# What to produce
Among the entries below, count the lines that contain the word "paragraph". Respond with the count only.

# Material to process
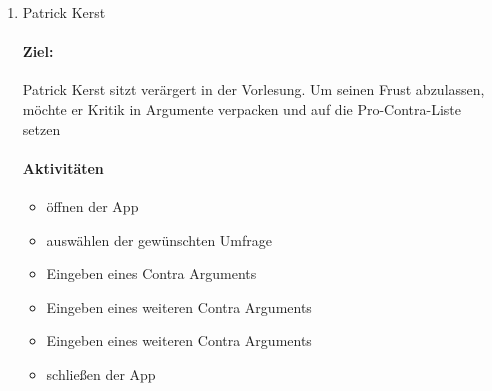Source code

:\begin{enumerate}
\item Patrick Kerst

\paragraph{Ziel:} Patrick Kerst sitzt verärgert in der Vorlesung. Um seinen Frust abzulassen, möchte er Kritik in Argumente verpacken und auf die Pro-Contra-Liste setzen

\paragraph{Aktivitäten}
\begin{itemize}
\item öffnen der App
\item auswählen der gewünschten Umfrage
\item Eingeben eines Contra Arguments 
\item Eingeben eines weiteren Contra Arguments 
\item Eingeben eines weiteren Contra Arguments
\item schließen der App 
\end{itemize}
\end{enumerate}

\clearpage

# Your response
2